(Dataset entries)
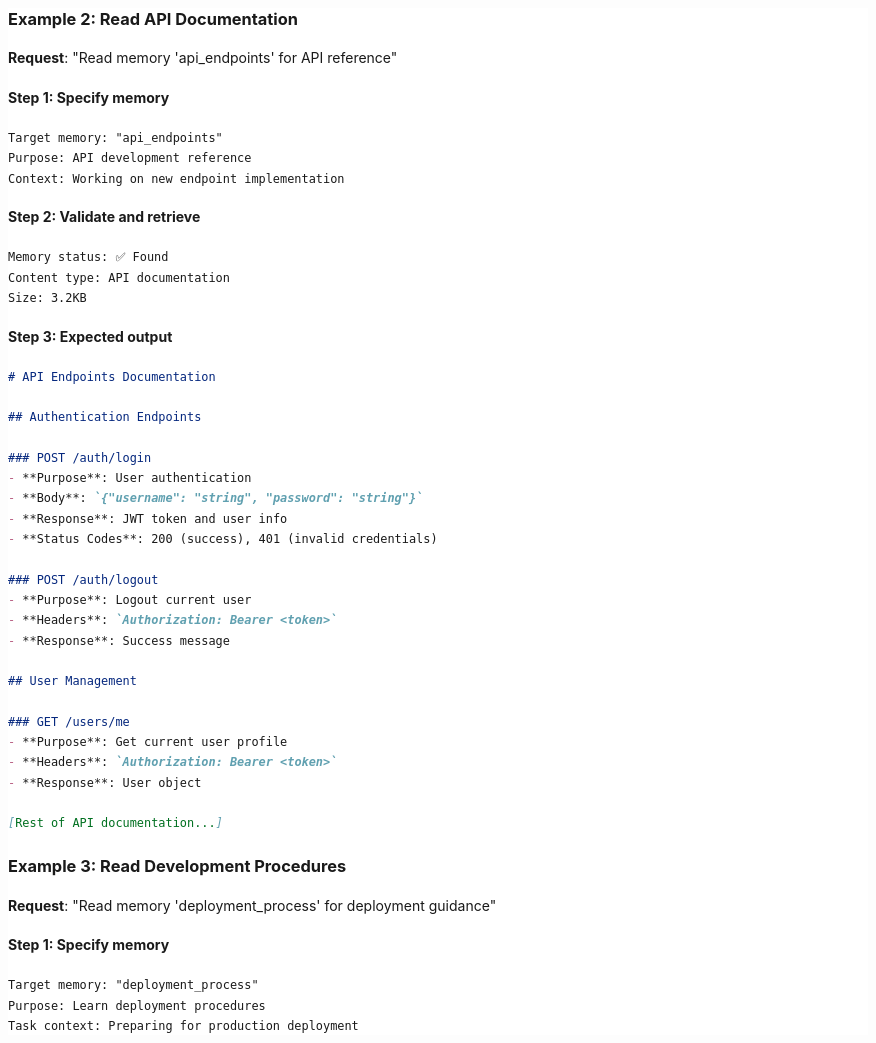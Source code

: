 ### Example 2: Read API Documentation
**Request**: "Read memory 'api_endpoints' for API reference"

#### Step 1: Specify memory
```
Target memory: "api_endpoints"
Purpose: API development reference
Context: Working on new endpoint implementation
```

#### Step 2: Validate and retrieve
```
Memory status: ✅ Found
Content type: API documentation
Size: 3.2KB
```

#### Step 3: Expected output
```markdown
# API Endpoints Documentation

## Authentication Endpoints

### POST /auth/login
- **Purpose**: User authentication
- **Body**: `{"username": "string", "password": "string"}`
- **Response**: JWT token and user info
- **Status Codes**: 200 (success), 401 (invalid credentials)

### POST /auth/logout
- **Purpose**: Logout current user
- **Headers**: `Authorization: Bearer <token>`
- **Response**: Success message

## User Management

### GET /users/me
- **Purpose**: Get current user profile
- **Headers**: `Authorization: Bearer <token>`
- **Response**: User object

[Rest of API documentation...]
```

### Example 3: Read Development Procedures
**Request**: "Read memory 'deployment_process' for deployment guidance"

#### Step 1: Specify memory
```
Target memory: "deployment_process"
Purpose: Learn deployment procedures
Task context: Preparing for production deployment
```
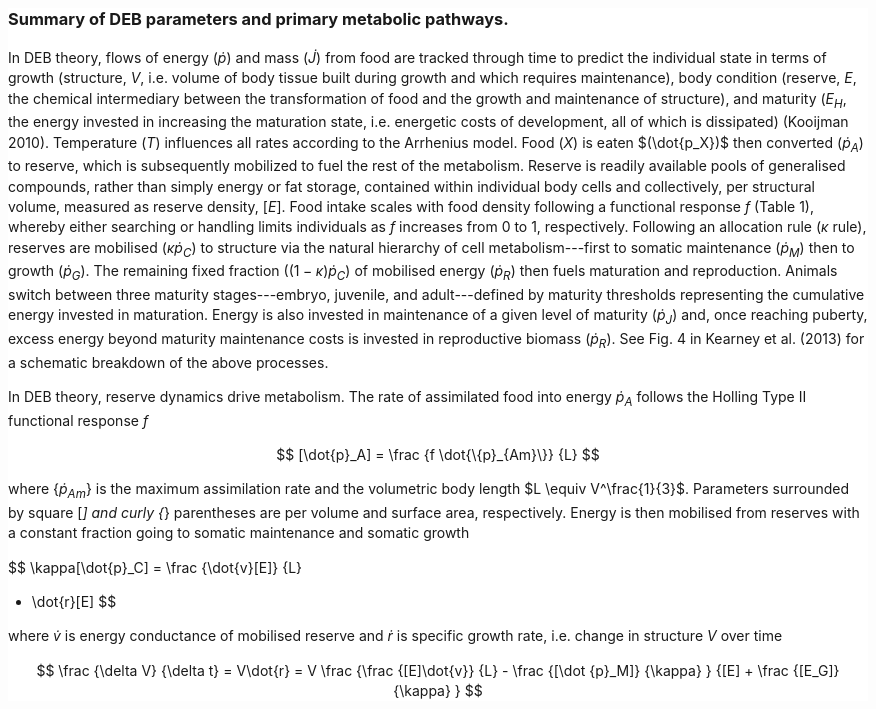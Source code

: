 ### Summary of DEB parameters and primary metabolic pathways. 

In DEB theory, flows of energy $(\dot{p})$ and mass $(\dot{J})$ from food are tracked through time to predict the individual state in terms of growth (structure, $V$, i.e. volume of body tissue built during growth and which requires maintenance), body condition (reserve, $E$, the chemical intermediary between the transformation of food and the growth and maintenance of structure), and maturity ($E_H$, the energy invested in increasing the maturation state, i.e. energetic costs of development, all of which is dissipated) (Kooijman 2010). Temperature $(T)$ influences all rates according to the Arrhenius model. Food $(X)$ is eaten $(\dot{p_X})$ then converted $(\dot{p}_A)$ to reserve, which is subsequently mobilized to fuel the rest of the metabolism. Reserve is readily available pools of generalised compounds, rather than simply energy or fat storage, contained within individual body cells and collectively, per structural volume, measured as reserve density, $[E]$. Food intake scales with food density following a functional response $f$ (Table 1), whereby either searching or handling limits individuals as $f$ increases from 0 to 1, respectively. Following an allocation rule ($\kappa$ rule), reserves are mobilised $(\kappa \dot{p}_C)$ to structure via the natural hierarchy of cell metabolism---first to somatic maintenance $(\dot{p}_M)$ then to growth $(\dot{p}_G)$. The remaining fixed fraction $((1 - \kappa)\dot{p}_C)$ of mobilised energy $(\dot{p}_R)$ then fuels maturation and reproduction. Animals switch between three maturity stages---embryo, juvenile, and adult---defined by maturity thresholds representing the cumulative energy invested in maturation. Energy is also invested in maintenance of a given level of maturity $(\dot{p}_J)$ and, once reaching puberty, excess energy beyond maturity maintenance costs is invested in reproductive biomass $(\dot{p}_R)$. See Fig. 4 in Kearney et al. (2013) for a schematic breakdown of the above processes.

In DEB theory, reserve dynamics drive metabolism. The rate of assimilated food into energy $\dot{p}_A$ follows the Holling Type II functional response $f$  

$$
  [\dot{p}_A] = \frac
  {f \dot{\{p}_{Am}\}}
  {L}
$$

where {$\dot{p}_{Am}$} is the maximum assimilation rate and the volumetric body length $L \equiv V^\frac{1}{3}$. Parameters surrounded by square [*] and curly {*} parentheses are per volume and surface area, respectively. Energy is then mobilised from reserves with a constant fraction going to somatic maintenance and somatic growth

$$
  \kappa[\dot{p}_C] = \frac
  {\dot{v}[E]}
  {L}
  - \dot{r}[E]
$$

where $\dot{v}$ is energy conductance of mobilised reserve and $\dot{r}$ is specific growth rate, i.e. change in structure $V$ over time

$$
  \frac 
  {\delta V}
  {\delta t}
  = V\dot{r} 
  = V \frac
    {\frac 
    {[E]\dot{v}}
    {L} - \frac
    {[\dot {p}_M]}
    {\kappa}
    }
    {[E] + \frac
    {[E_G]}
    {\kappa}
    }
$$
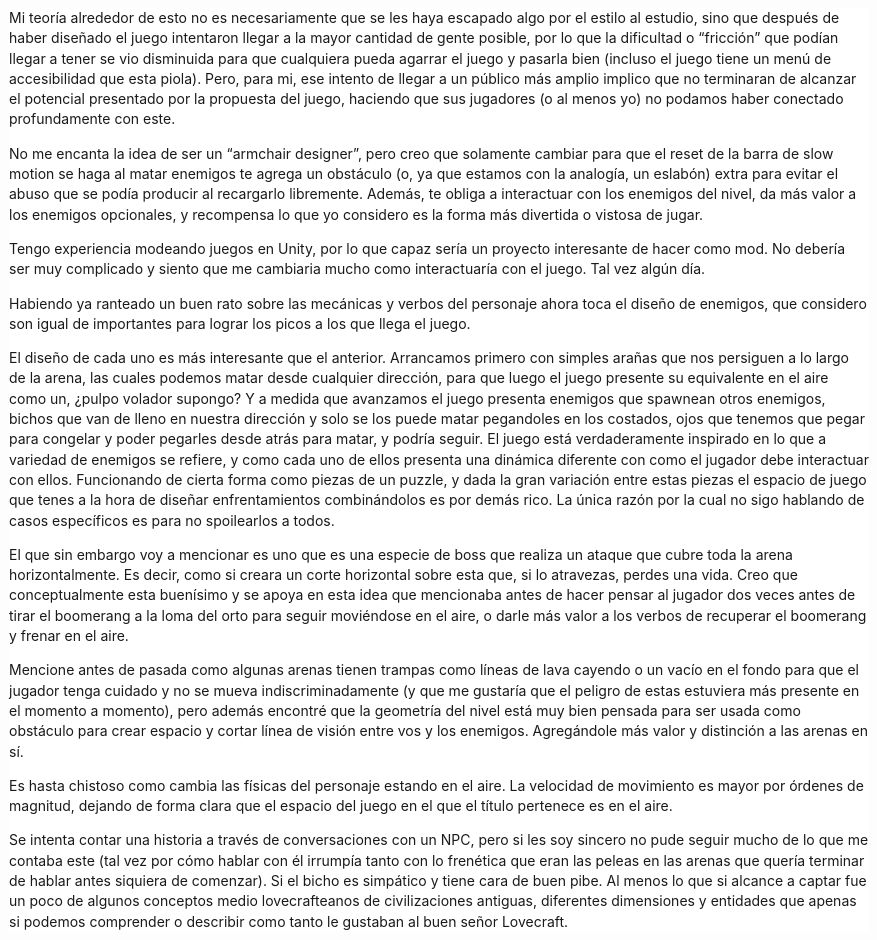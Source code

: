 Mi teoría alrededor de esto no es necesariamente que se les haya escapado algo por el estilo al estudio, sino que después de haber diseñado el juego intentaron llegar a la mayor cantidad de gente posible, por lo que la dificultad o “fricción” que podían llegar a tener se vio disminuida para que cualquiera pueda agarrar el juego y pasarla bien (incluso el juego tiene un menú de accesibilidad que esta piola). Pero, para mi, ese intento de llegar a un público más amplio implico que no terminaran de alcanzar el potencial presentado por la propuesta del juego, haciendo que sus jugadores (o al menos yo) no podamos haber conectado profundamente con este.

No me encanta la idea de ser un “armchair designer”, pero creo que solamente cambiar para que el reset de la barra de slow motion se haga al matar enemigos te agrega un obstáculo (o, ya que estamos con la analogía, un eslabón) extra para evitar el abuso que se podía producir al recargarlo libremente. Además, te obliga a interactuar con los enemigos del nivel, da más valor a los enemigos opcionales, y recompensa lo que yo considero es la forma más divertida o vistosa de jugar.

Tengo experiencia modeando juegos en Unity, por lo que capaz sería un proyecto interesante de hacer como mod. No debería ser muy complicado y siento que me cambiaria mucho como interactuaría con el juego. Tal vez algún día.

Habiendo ya ranteado un buen rato sobre las mecánicas y verbos del personaje ahora toca el diseño de enemigos, que considero son igual de importantes para lograr los picos a los que llega el juego.

El diseño de cada uno es más interesante que el anterior. Arrancamos primero con simples arañas que nos persiguen a lo largo de la arena, las cuales podemos matar desde cualquier dirección, para que luego el juego presente su equivalente en el aire como un, ¿pulpo volador supongo? Y a medida que avanzamos el juego presenta enemigos que spawnean otros enemigos, bichos que van de lleno en nuestra dirección y solo se los puede matar pegandoles en los costados, ojos que tenemos que pegar para congelar y poder pegarles desde atrás para matar, y podría seguir. El juego está verdaderamente inspirado en lo que a variedad de enemigos se refiere, y como cada uno de ellos presenta una dinámica diferente con como el jugador debe interactuar con ellos. Funcionando de cierta forma como piezas de un puzzle, y dada la gran variación entre estas piezas el espacio de juego que tenes a la hora de diseñar enfrentamientos combinándolos es por demás rico. La única razón por la cual no sigo hablando de casos específicos es para no spoilearlos a todos.

El que sin embargo voy a mencionar es uno que es una especie de boss que realiza un ataque que cubre toda la arena horizontalmente. Es decir, como si creara un corte horizontal sobre esta que, si lo atravezas, perdes una vida. Creo que conceptualmente esta buenísimo y se apoya en esta idea que mencionaba antes de hacer pensar al jugador dos veces antes de tirar el boomerang a la loma del orto para seguir moviéndose en el aire, o darle más valor a los verbos de recuperar el boomerang y frenar en el aire.

Mencione antes de pasada como algunas arenas tienen trampas como líneas de lava cayendo o un vacío en el fondo para que el jugador tenga cuidado y no se mueva indiscriminadamente (y que me gustaría que el peligro de estas estuviera más presente en el momento a momento), pero además encontré que la geometría del nivel está muy bien pensada para ser usada como obstáculo para crear espacio y cortar línea de visión entre vos y los enemigos. Agregándole más valor y distinción a las arenas en sí.

Es hasta chistoso como cambia las físicas del personaje estando en el aire. La velocidad de movimiento es mayor por órdenes de magnitud, dejando de forma clara que el espacio del juego en el que el título pertenece es en el aire.

Se intenta contar una historia a través de conversaciones con un NPC, pero si les soy sincero no pude seguir mucho de lo que me contaba este (tal vez por cómo hablar con él irrumpía tanto con lo frenética que eran las peleas en las arenas que quería terminar de hablar antes siquiera de comenzar). Si el bicho es simpático y tiene cara de buen pibe. Al menos lo que si alcance a captar fue un poco de algunos conceptos medio lovecrafteanos de civilizaciones antiguas, diferentes dimensiones y entidades que apenas si podemos comprender o describir como tanto le gustaban al buen señor Lovecraft.
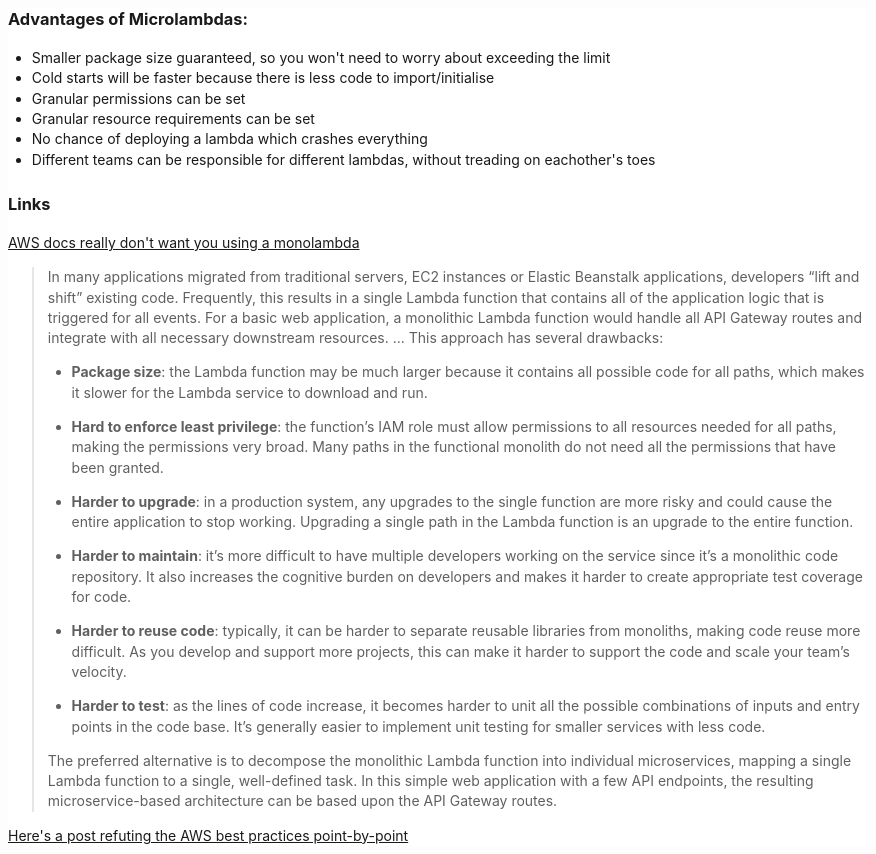 ### Advantages of Microlambdas:

* Smaller package size guaranteed, so you won't need to worry about exceeding the limit
* Cold starts will be faster because there is less code to import/initialise
* Granular permissions can be set
* Granular resource requirements can be set
* No chance of deploying a lambda which crashes everything
* Different teams can be responsible for different lambdas, without treading on eachother's toes

### Links

[AWS docs really don't want you using a monolambda](https://docs.aws.amazon.com/lambda/latest/operatorguide/monolith.html)

> In many applications migrated from traditional servers, EC2 instances or Elastic Beanstalk applications, developers “lift and shift” existing code. Frequently, this results in a single Lambda function that contains all of the application logic that is triggered for all events. For a basic web application, a monolithic Lambda function would handle all API Gateway routes and integrate with all necessary downstream resources.
> ...
> This approach has several drawbacks:
>
> - **Package size**: the Lambda function may be much larger because it contains all possible code for all paths, which makes it slower for the Lambda service to download and run.
>
> - **Hard to enforce least privilege**: the function’s IAM role must allow permissions to all resources needed for all paths, making the permissions very broad. Many paths in the functional monolith do not need all the permissions that have been granted.
>
> - **Harder to upgrade**: in a production system, any upgrades to the single function are more risky and could cause the entire application to stop working. Upgrading a single path in the Lambda function is an upgrade to the entire function.
>
> - **Harder to maintain**: it’s more difficult to have multiple developers working on the service since it’s a monolithic code repository. It also increases the cognitive burden on developers and makes it harder to create appropriate test coverage for code.
>
> - **Harder to reuse code**: typically, it can be harder to separate reusable libraries from monoliths, making code reuse more difficult. As you develop and support more projects, this can make it harder to support the code and scale your team’s velocity.
>
> - **Harder to test**: as the lines of code increase, it becomes harder to unit all the possible combinations of inputs and entry points in the code base. It’s generally easier to implement unit testing for smaller services with less code.
>
>
> The preferred alternative is to decompose the monolithic Lambda function into individual microservices, mapping a single Lambda function to a single, well-defined task. In this simple web application with a few API endpoints, the resulting microservice-based architecture can be based upon the API Gateway routes.

[Here's a post refuting the AWS best practices point-by-point](https://rehanvdm.com/blog/should-you-use-a-lambda-monolith-lambdalith-for-the-api)

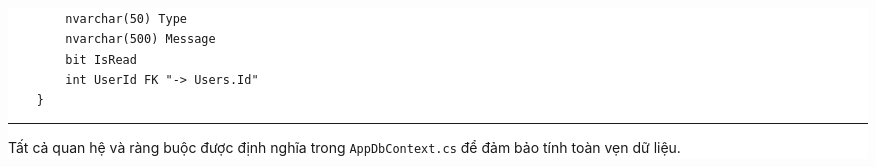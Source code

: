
 ```mermaid
        nvarchar(50) Type
        nvarchar(500) Message
        bit IsRead
        int UserId FK "-> Users.Id"
    }
```
---

Tất cả quan hệ và ràng buộc được định nghĩa trong `AppDbContext.cs` để đảm bảo tính toàn vẹn dữ liệu.
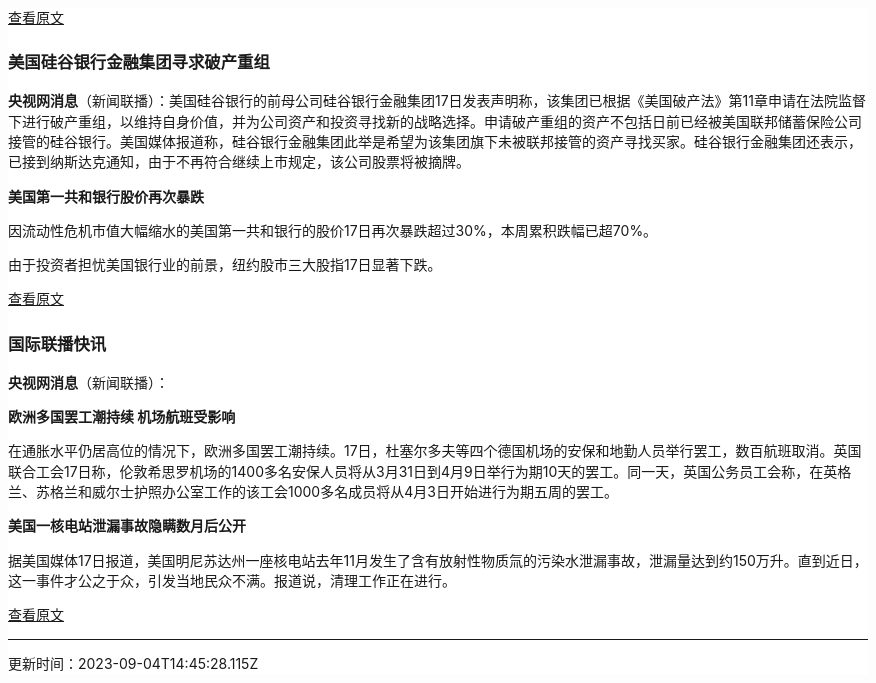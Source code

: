 [查看原文](https://tv.cctv.com/2023/03/18/VIDE1zOBOwYNrutDygKXm0be230318.shtml)

### 美国硅谷银行金融集团寻求破产重组

**央视网消息**（新闻联播）：美国硅谷银行的前母公司硅谷银行金融集团17日发表声明称，该集团已根据《美国破产法》第11章申请在法院监督下进行破产重组，以维持自身价值，并为公司资产和投资寻找新的战略选择。申请破产重组的资产不包括日前已经被美国联邦储蓄保险公司接管的硅谷银行。美国媒体报道称，硅谷银行金融集团此举是希望为该集团旗下未被联邦接管的资产寻找买家。硅谷银行金融集团还表示，已接到纳斯达克通知，由于不再符合继续上市规定，该公司股票将被摘牌。

**美国第一共和银行股价再次暴跌**

因流动性危机市值大幅缩水的美国第一共和银行的股价17日再次暴跌超过30%，本周累积跌幅已超70%。

由于投资者担忧美国银行业的前景，纽约股市三大股指17日显著下跌。

[查看原文](https://tv.cctv.com/2023/03/18/VIDEjX0c1EsWuTsTt2xe6qth230318.shtml)

### 国际联播快讯

**央视网消息**（新闻联播）：

**欧洲多国罢工潮持续 机场航班受影响**

在通胀水平仍居高位的情况下，欧洲多国罢工潮持续。17日，杜塞尔多夫等四个德国机场的安保和地勤人员举行罢工，数百航班取消。英国联合工会17日称，伦敦希思罗机场的1400多名安保人员将从3月31日到4月9日举行为期10天的罢工。同一天，英国公务员工会称，在英格兰、苏格兰和威尔士护照办公室工作的该工会1000多名成员将从4月3日开始进行为期五周的罢工。

**美国一核电站泄漏事故隐瞒数月后公开**

据美国媒体17日报道，美国明尼苏达州一座核电站去年11月发生了含有放射性物质氚的污染水泄漏事故，泄漏量达到约150万升。直到近日，这一事件才公之于众，引发当地民众不满。报道说，清理工作正在进行。

[查看原文](https://tv.cctv.com/2023/03/18/VIDEYjuXTF5N4Xgq9c5xbbOO230318.shtml)

---

更新时间：2023-09-04T14:45:28.115Z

PROBLEM STATEMENT | With "shtml" as the search string, filter the records and return each line that has it.

ANSWER SECTION |
: [查看原文](https://tv.cctv.com/2023/03/18/VIDE1zOBOwYNrutDygKXm0be230318.shtml)
[查看原文](https://tv.cctv.com/2023/03/18/VIDEjX0c1EsWuTsTt2xe6qth230318.shtml)
[查看原文](https://tv.cctv.com/2023/03/18/VIDEYjuXTF5N4Xgq9c5xbbOO230318.shtml)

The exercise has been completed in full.